Color is everywhere around us. For most people, color is about beauty or aesthetics. But if you spend your days in front of a computer monitor, color can be an important tool in the fight against fatigue and eye strain. Just about every text editor supports syntax coloring, and many editors come with an array of color schemes for you to choose from. There are virtually thousands of other schemes available online, and yet I've never seen one that's quite like Solarized.

For starters, Solarized isn't aimed at one particular editor or piece of software. You can get Solarized for Vim, Emacs, IntelliJ and six other editors, for four different terminal emulators, and even for Mutt (a console email client). It is also available as a color palette for Photoshop or GIMP.

Solarized author, Ethan Schoonover, did not just pick colors he felt were pretty. Instead, he used something called Lab color space to figure out the exact differences in lightness various screen elements should have, and selected the colors based on fixed color wheel relationships (some of the hues are analogous, some are Triad-based, etc.). Sure, the result is pretty, but it's also very readable.

The Solarized color schemes are available both with a light and dark background. Here's what the light-background variation looks like:

solarized color scheme

And here's the dark variation of the same file:

solarized colors vim

You can see how similar both modes are. They feel like one color scheme, but both are very readable. In fact, they're both readable to the same exact degree: they have symmetric lightness differences, so switching between dark and light background retains the same perceived amount of contrast between scheme elements.

It's a minimalistic scheme, with just sixteen colors. The number of colors can even be brought down further, to just five specific hues, and it would still be quite readable.

Another thing that's very impressive about Solarized is the presentation. Most color schemes are just a single text file with hardly any documentation. Solarized has a gorgeous webpage (colorized according to the scheme, of course), where the author lays down his reasoning for the scheme and its advantages in excruciating detail. The two screenshots above were taken from that very page, where you can find many other screenshots showing different file types in Vim, as well as many other applications.

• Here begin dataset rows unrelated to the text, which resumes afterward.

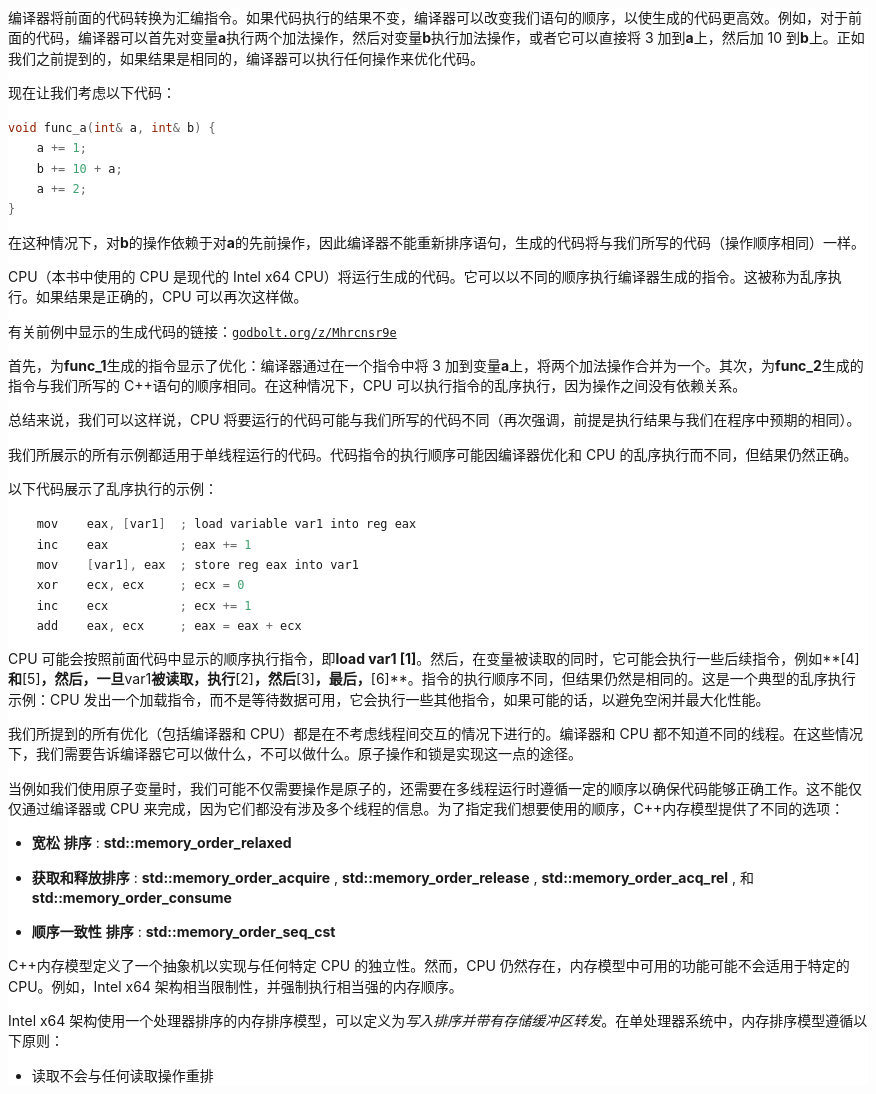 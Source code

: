编译器将前面的代码转换为汇编指令。如果代码执行的结果不变，编译器可以改变我们语句的顺序，以使生成的代码更高效。例如，对于前面的代码，编译器可以首先对变量**a**执行两个加法操作，然后对变量**b**执行加法操作，或者它可以直接将 3 加到**a**上，然后加 10 到**b**上。正如我们之前提到的，如果结果是相同的，编译器可以执行任何操作来优化代码。

现在让我们考虑以下代码：

```cpp
void func_a(int& a, int& b) {
    a += 1;
    b += 10 + a;
    a += 2;
}
```

在这种情况下，对**b**的操作依赖于对**a**的先前操作，因此编译器不能重新排序语句，生成的代码将与我们所写的代码（操作顺序相同）一样。

CPU（本书中使用的 CPU 是现代的 Intel x64 CPU）将运行生成的代码。它可以以不同的顺序执行编译器生成的指令。这被称为乱序执行。如果结果是正确的，CPU 可以再次这样做。

有关前例中显示的生成代码的链接：[`godbolt.org/z/Mhrcnsr9e`](https://godbolt.org/z/Mhrcnsr9e)

首先，为**func_1**生成的指令显示了优化：编译器通过在一个指令中将 3 加到变量**a**上，将两个加法操作合并为一个。其次，为**func_2**生成的指令与我们所写的 C++语句的顺序相同。在这种情况下，CPU 可以执行指令的乱序执行，因为操作之间没有依赖关系。

总结来说，我们可以这样说，CPU 将要运行的代码可能与我们所写的代码不同（再次强调，前提是执行结果与我们在程序中预期的相同）。

我们所展示的所有示例都适用于单线程运行的代码。代码指令的执行顺序可能因编译器优化和 CPU 的乱序执行而不同，但结果仍然正确。

以下代码展示了乱序执行的示例：

```cpp
    mov    eax, [var1]  ; load variable var1 into reg eax
    inc    eax          ; eax += 1
    mov    [var1], eax  ; store reg eax into var1
    xor    ecx, ecx     ; ecx = 0
    inc    ecx          ; ecx += 1
    add    eax, ecx     ; eax = eax + ecx
```

CPU 可能会按照前面代码中显示的顺序执行指令，即**load var1 [1]**。然后，在变量被读取的同时，它可能会执行一些后续指令，例如**[4]**和**[5]**，然后，一旦**var1**被读取，执行**[2]**，然后**[3]**，最后，**[6]**。指令的执行顺序不同，但结果仍然是相同的。这是一个典型的乱序执行示例：CPU 发出一个加载指令，而不是等待数据可用，它会执行一些其他指令，如果可能的话，以避免空闲并最大化性能。

我们所提到的所有优化（包括编译器和 CPU）都是在不考虑线程间交互的情况下进行的。编译器和 CPU 都不知道不同的线程。在这些情况下，我们需要告诉编译器它可以做什么，不可以做什么。原子操作和锁是实现这一点的途径。

当例如我们使用原子变量时，我们可能不仅需要操作是原子的，还需要在多线程运行时遵循一定的顺序以确保代码能够正确工作。这不能仅仅通过编译器或 CPU 来完成，因为它们都没有涉及多个线程的信息。为了指定我们想要使用的顺序，C++内存模型提供了不同的选项：

+   **宽松** **排序** : **std::memory_order_relaxed**

+   **获取和释放排序** : **std::memory_order_acquire** , **std::memory_order_release** , **std::memory_order_acq_rel** , 和 **std::memory_order_consume**

+   **顺序一致性** **排序** : **std::memory_order_seq_cst**

C++内存模型定义了一个抽象机以实现与任何特定 CPU 的独立性。然而，CPU 仍然存在，内存模型中可用的功能可能不会适用于特定的 CPU。例如，Intel x64 架构相当限制性，并强制执行相当强的内存顺序。

Intel x64 架构使用一个处理器排序的内存排序模型，可以定义为*写入排序并带有存储缓冲区转发*。在单处理器系统中，内存排序模型遵循以下原则：

+   读取不会与任何读取操作重排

I've been using Solarized for a few weeks now, mainly in Vim via Putty. For this particular scenario, installation was not trivial: I've had to configure Solarized for PuTTY, and then configure it for Vim as well. Even so, the colors I get on my own screen seem somewhat different from what I see on the Solarized website. I do like the look I ended up with, but you'll have to agree it doesn't look exactly like the beautiful screenshots above:

solarized color scheme

That's the only drawback really. If you just use a single application (say, GVim or another local text editor), you should have no problem installing Solarized on your system. But if you need to get it working via PuTTY and Vim, you're in for a bit of a challenge. Having said that, if any of you manage to replicate the exact Solarized look using Putty/Vim, I'd love to hear about it in the comments -- perhaps you can teach me a thing or two!